**Directions for this task**
Using the entries that follow, collect the lines where the word "with" appears.

**Stored data**
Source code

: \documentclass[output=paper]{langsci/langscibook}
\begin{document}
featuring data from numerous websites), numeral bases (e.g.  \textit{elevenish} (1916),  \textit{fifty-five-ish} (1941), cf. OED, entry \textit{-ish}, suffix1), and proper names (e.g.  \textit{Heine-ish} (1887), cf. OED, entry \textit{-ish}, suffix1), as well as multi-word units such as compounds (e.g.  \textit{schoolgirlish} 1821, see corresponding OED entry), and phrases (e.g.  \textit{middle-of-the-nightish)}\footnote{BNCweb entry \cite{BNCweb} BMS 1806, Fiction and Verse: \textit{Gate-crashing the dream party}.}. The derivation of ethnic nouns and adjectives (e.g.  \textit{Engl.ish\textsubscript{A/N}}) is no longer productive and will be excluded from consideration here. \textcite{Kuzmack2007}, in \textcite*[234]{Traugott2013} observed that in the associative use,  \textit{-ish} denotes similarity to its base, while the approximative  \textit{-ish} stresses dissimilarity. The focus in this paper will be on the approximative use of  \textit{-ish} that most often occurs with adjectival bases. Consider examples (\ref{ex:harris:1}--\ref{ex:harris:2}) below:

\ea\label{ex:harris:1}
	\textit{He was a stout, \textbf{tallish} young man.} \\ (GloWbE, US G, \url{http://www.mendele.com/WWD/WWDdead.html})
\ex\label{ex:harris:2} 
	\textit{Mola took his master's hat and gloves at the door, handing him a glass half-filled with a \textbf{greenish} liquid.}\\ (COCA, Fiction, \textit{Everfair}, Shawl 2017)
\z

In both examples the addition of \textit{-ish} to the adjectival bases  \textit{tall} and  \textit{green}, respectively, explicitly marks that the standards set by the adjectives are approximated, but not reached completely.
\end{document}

**Your solution**
featuring data from numerous websites), numeral bases (e.g.  \textit{elevenish} (1916),  \textit{fifty-five-ish} (1941), cf. OED, entry \textit{-ish}, suffix1), and proper names (e.g.  \textit{Heine-ish} (1887), cf. OED, entry \textit{-ish}, suffix1), as well as multi-word units such as compounds (e.g.  \textit{schoolgirlish} 1821, see corresponding OED entry), and phrases (e.g.  \textit{middle-of-the-nightish)}\footnote{BNCweb entry \cite{BNCweb} BMS 1806, Fiction and Verse: \textit{Gate-crashing the dream party}.}. The derivation of ethnic nouns and adjectives (e.g.  \textit{Engl.ish\textsubscript{A/N}}) is no longer productive and will be excluded from consideration here. \textcite{Kuzmack2007}, in \textcite*[234]{Traugott2013} observed that in the associative use,  \textit{-ish} denotes similarity to its base, while the approximative  \textit{-ish} stresses dissimilarity. The focus in this paper will be on the approximative use of  \textit{-ish} that most often occurs with adjectival bases. Consider examples (\ref{ex:harris:1}--\ref{ex:harris:2}) below:
	\textit{Mola took his master's hat and gloves at the door, handing him a glass half-filled with a \textbf{greenish} liquid.}\\ (COCA, Fiction, \textit{Everfair}, Shawl 2017)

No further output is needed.